Snailflyer/faryo
Phone/browser workbench for tmux-backed AI coding sessions
Lightweight project/mobile workbench for same tmux-backed AI coding sessions; not remote desktop or a second AI chat.
github.com/Snailflyer/faryo/releases/tag/v1.0.9
- Python66.2%
- JavaScript23.5%
- Shell9.0%
- HTML1.4%
- Procfile0.0%
1 Review
Faryo feels like a tool built from a real workflow pain: you have a long-running Codex, Claude, or shell session in tmux, you step away from the desk, and you want to check output or send one short instruction without starting a new chat or exposing a full remote desktop. That is a useful, concrete problem, and the project explains it well.
The strongest part is the architecture. Keeping the Owner service local and loopback-first, while putting public access through Gateway, makes the security model easier to understand. The README is also unusually clear about what Faryo is and what it is not. It covers install steps, supported paths, session convergence, handoff packages, runtime state, packaging, and deployment rules without overselling the project.

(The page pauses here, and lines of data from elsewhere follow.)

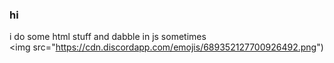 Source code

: ### hi 

i do some html stuff and dabble in js sometimes <br>
<img src="https://cdn.discordapp.com/emojis/689352127700926492.png")

<!--
**aeprl/aeprl** is a ✨ _special_ ✨ repository because its `README.md` (this file) appears on your GitHub profile.**


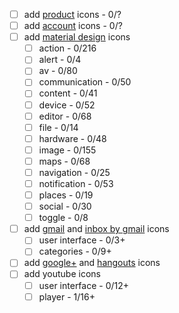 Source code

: - [ ] add [product](https://carlosjeurissen.com/google-icons/material/) icons - 0/?
- [ ] add [account](https://myaccount.google.com/) icons - 0/?
- [ ] add [material design](https://design.google.com/icons/) icons
  - [ ] action - 0/216
  - [ ] alert - 0/4
  - [ ] av - 0/80
  - [ ] communication - 0/50
  - [ ] content - 0/41
  - [ ] device - 0/52
  - [ ] editor - 0/68
  - [ ] file - 0/14
  - [ ] hardware - 0/48
  - [ ] image - 0/155
  - [ ] maps - 0/68
  - [ ] navigation - 0/25
  - [ ] notification - 0/53
  - [ ] places - 0/19
  - [ ] social - 0/30
  - [ ] toggle - 0/8
- [ ] add [gmail](https://mail.google.com/) and [inbox by gmail](https://inbox.google.com/) icons
  - [ ] user interface - 0/3+
  - [ ] categories - 0/9+
- [ ] add [google+](https://plus.google.com/) and [hangouts](https://hangouts.google.com/) icons
- [ ] add youtube icons
  - [ ] user interface - 0/12+
  - [ ] player - 1/16+
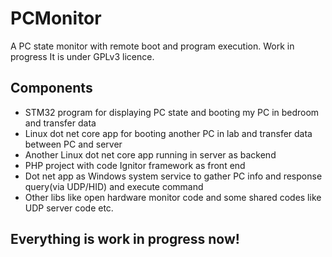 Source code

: # PCMonitor
A PC state monitor with remote boot and program execution. Work in progress
It is under GPLv3 licence.

## Components

* STM32 program for displaying PC state and booting my PC in bedroom and transfer data
* Linux dot net core app for booting another PC in lab and transfer data between PC and server
* Another Linux dot net core app running in server as backend
* PHP project with code Ignitor framework as front end
* Dot net app as Windows system service to gather PC info and response query(via UDP/HID) and execute command
* Other libs like open hardware monitor code and some shared codes like UDP server code etc.

## Everything is work in progress now! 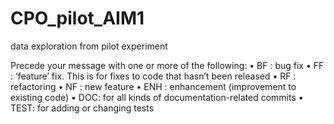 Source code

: # CPO_pilot_AIM1
data exploration from pilot experiment

Precede your message with one or more of the following:
• BF : bug fix
• FF : ‘feature’ fix. This is for fixes to code that hasn’t been released
• RF : refactoring
• NF : new feature
• ENH : enhancement (improvement to existing code)
• DOC: for all kinds of documentation-related commits
• TEST: for adding or changing tests
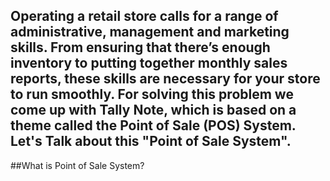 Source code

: ## Operating a retail store calls for a range of administrative, management and marketing skills. From ensuring that there’s enough inventory to putting together monthly sales reports, these skills are necessary for your store to run smoothly. For solving this problem we come up with Tally Note, which is based on a theme called the Point of Sale (POS) System. Let's Talk about this "Point of Sale System". ##

##What is Point of Sale System?
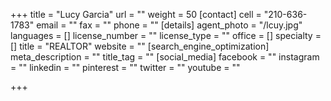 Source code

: +++
title = "Lucy Garcia"
url = ""
weight = 50
[contact]
cell = "210-636-1783"
email = ""
fax = ""
phone = ""
[details]
agent_photo = "/lcuy.jpg"
languages = []
license_number = ""
license_type = ""
office = []
specialty = []
title = "REALTOR"
website = ""
[search_engine_optimization]
meta_description = ""
title_tag = ""
[social_media]
facebook = ""
instagram = ""
linkedin = ""
pinterest = ""
twitter = ""
youtube = ""

+++
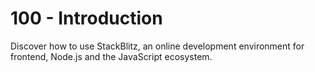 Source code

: # 100 - Introduction

Discover how to use StackBlitz, an online development environment for frontend, Node.js and the JavaScript ecosystem.
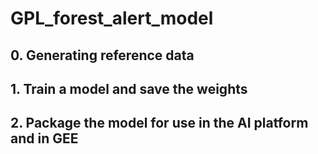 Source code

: # GPL_forest_alert_model

## 0. Generating reference data

## 1. Train a model and save the weights

## 2. Package the model for use in the AI platform and in GEE

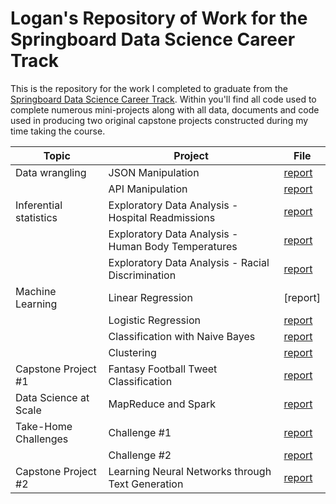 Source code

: # Logan's Repository of Work for the Springboard Data Science Career Track

This is the repository for the work I completed to graduate from the [Springboard Data Science Career Track](https://www.springboard.com/workshops/data-science-career-track). Within you'll find all code used to complete numerous mini-projects along with all data, documents and code used in producing two original capstone projects constructed during my time taking the course. 

| Topic | Project | File |
| --- | --- | --- |
|  Data wrangling | JSON Manipulation | [report](https://github.com/lelarson/Springboard/blob/master/Mini%20Projects/JSON%20Mini%20Project.ipynb) | 
| | API Manipulation | [report](https://github.com/lelarson/Springboard/blob/master/Mini%20Projects/API%20Mini%20Project.ipynb) |
| Inferential statistics | Exploratory Data Analysis - Hospital Readmissions | [report](https://github.com/lelarson/Springboard/blob/master/Mini%20Projects/EDA%20Hospital%20Readmittance.ipynb) |
| | Exploratory Data Analysis - Human Body Temperatures | [report](https://github.com/lelarson/Springboard/blob/master/Mini%20Projects/Springboard%20%20-%20EDA%20Project%201.ipynb) |
| | Exploratory Data Analysis - Racial Discrimination  | [report](https://github.com/lelarson/Springboard/blob/master/Mini%20Projects/EDA%20Racial%20Discrimation.ipynb) | 
| Machine Learning | Linear Regression | [report] |
| | Logistic Regression | [report](https://github.com/lelarson/Springboard/blob/master/Mini%20Projects/Logistic_Regression.ipynb) |
| | Classification with Naive Bayes | [report](https://github.com/lelarson/Springboard/blob/master/Mini%20Projects/Naive_Bayes_Movie_Classifier.ipynb) |
| | Clustering | [report](https://github.com/lelarson/Springboard/blob/master/Mini%20Projects/Clustering.ipynb)  | 
| Capstone Project #1 | Fantasy Football Tweet Classification | [report](https://github.com/lelarson/Springboard/tree/master/CP1) |
| Data Science at Scale | MapReduce and Spark | [report](https://github.com/lelarson/Springboard/blob/master/Mini%20Projects/PySpark%20Mini%20Project.ipynb) |
| Take-Home Challenges| Challenge #1 | [report](https://github.com/lelarson/Springboard/blob/master/Mini%20Projects/THC1.ipynb) |
| | Challenge #2 | [report](https://github.com/lelarson/Springboard/blob/master/Mini%20Projects/THC2.ipynb) |
| Capstone Project #2 | Learning Neural Networks through Text Generation | [report](https://github.com/lelarson/Springboard/tree/master/CP2) |
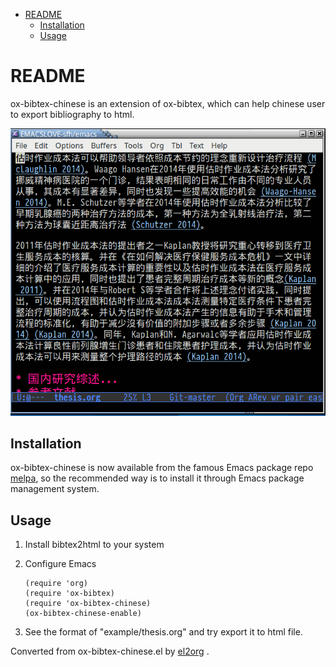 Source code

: - [README](#org2cd0480)
  - [Installation](#org8dd6004)
  - [Usage](#org12da0a0)


<a id="org2cd0480"></a>

# README

ox-bibtex-chinese is an extension of ox-bibtex, which can help chinese user to export bibliography to html.

![img](./snapshots/ox-bibtex-chinese.gif)


<a id="org8dd6004"></a>

## Installation

ox-bibtex-chinese is now available from the famous Emacs package repo [melpa](http://melpa.milkbox.net/), so the recommended way is to install it through Emacs package management system.


<a id="org12da0a0"></a>

## Usage

1.  Install bibtex2html to your system
2.  Configure Emacs

        (require 'org)
        (require 'ox-bibtex)
        (require 'ox-bibtex-chinese)
        (ox-bibtex-chinese-enable)
3.  See the format of "example/thesis.org" and try export it to html file.


Converted from ox-bibtex-chinese.el by [el2org](https://github.com/tumashu/el2org) . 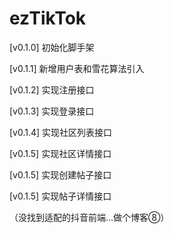 # ezTikTok
[v0.1.0] 初始化脚手架

[v0.1.1] 新增用户表和雪花算法引入

[v0.1.2] 实现注册接口

[v0.1.3] 实现登录接口

[v0.1.4] 实现社区列表接口

[v0.1.5] 实现社区详情接口

[v0.1.5] 实现创建帖子接口

[v0.1.5] 实现帖子详情接口

（没找到适配的抖音前端...做个博客⑧） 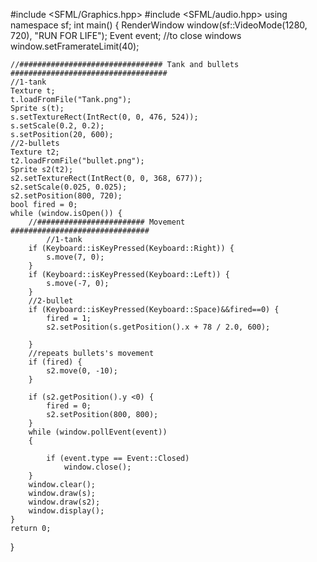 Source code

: #include <SFML/Graphics.hpp>
#include <SFML/audio.hpp>
using namespace sf;
int main()
{
	RenderWindow window(sf::VideoMode(1280, 720), "RUN FOR LIFE");
	Event event; //to close windows
	window.setFramerateLimit(40);

	//################################ Tank and bullets ###################################
	//1-tank
	Texture t;
	t.loadFromFile("Tank.png");
	Sprite s(t);
	s.setTextureRect(IntRect(0, 0, 476, 524));
	s.setScale(0.2, 0.2);
	s.setPosition(20, 600);
	//2-bullets
	Texture t2;
	t2.loadFromFile("bullet.png");
	Sprite s2(t2);
	s2.setTextureRect(IntRect(0, 0, 368, 677));
	s2.setScale(0.025, 0.025);
	s2.setPosition(800, 720);
	bool fired = 0;
	while (window.isOpen()) {
		//######################## Movement ###############################
			//1-tank
		if (Keyboard::isKeyPressed(Keyboard::Right)) {
			s.move(7, 0);
		}
		if (Keyboard::isKeyPressed(Keyboard::Left)) {
			s.move(-7, 0);
		}
		//2-bullet
		if (Keyboard::isKeyPressed(Keyboard::Space)&&fired==0) {
			fired = 1;
			s2.setPosition(s.getPosition().x + 78 / 2.0, 600);

		}
		//repeats bullets's movement
		if (fired) {
			s2.move(0, -10);
		}

		if (s2.getPosition().y <0) {
			fired = 0;
			s2.setPosition(800, 800);
		}
		while (window.pollEvent(event))
		{

			if (event.type == Event::Closed)
				window.close();
		}
		window.clear();
		window.draw(s);
		window.draw(s2);
		window.display();
	}
	return 0;
}
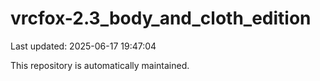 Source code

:# vrcfox-2.3_body_and_cloth_edition

Last updated: 2025-06-17 19:47:04

This repository is automatically maintained.
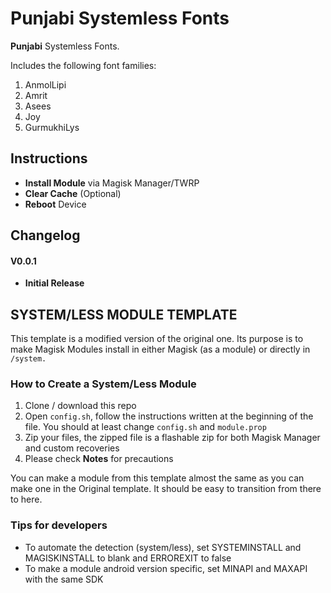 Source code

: # Punjabi Systemless Fonts
__Punjabi__ Systemless Fonts.

Includes the following font families: 

1. AnmolLipi
2. Amrit
3. Asees
4. Joy
5. GurmukhiLys

## Instructions ##
* __Install Module__ via Magisk Manager/TWRP
* __Clear Cache__ (Optional)
* __Reboot__ Device

## Changelog ##

#### V0.0.1 ####
* __Initial Release__




## SYSTEM/LESS MODULE TEMPLATE

This template is a modified version of the original one.
Its purpose is to make Magisk Modules install in either Magisk (as a module) or directly in `/system.`


### How to Create a System/Less Module
1. Clone / download this repo
2. Open `config.sh`, follow the instructions written at the beginning of the file. You should at least change `config.sh` and `module.prop`
3. Zip your files, the zipped file is a flashable zip for both Magisk Manager and custom recoveries
4. Please check **Notes** for precautions


You can make a module from this template almost the same as you can make one in the Original template.
It should be easy to transition from there to here.

### Tips for developers
 - To automate the detection (system/less), set SYSTEMINSTALL and MAGISKINSTALL to blank and ERROREXIT to false
 - To make a module android version specific, set MINAPI and MAXAPI with the same SDK
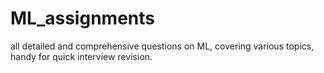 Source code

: # ML_assignments
all detailed and comprehensive questions on ML, covering various topics, handy for quick interview revision.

There are still some early-project rough edges. The repo would benefit from a real short demo near the top of the README, because “same live session from phone and desktop” is much easier to trust when you can see it. The open issues for a GIF and a redacted handoff walkthrough are the right priorities. I’d also like to see regular CI for smoke checks and a few focused tests around auth, file access, private URL rejection, and session routing. Those areas matter because this tool can control a real local terminal session.
Overall, Faryo is a promising and practical developer tool. It has a clear niche, good docs, release packages, a license, contribution notes, and a security model that shows the maintainer is thinking carefully. The next step is less about adding features and more about proving the workflow visually and backing the safety claims with automated checks.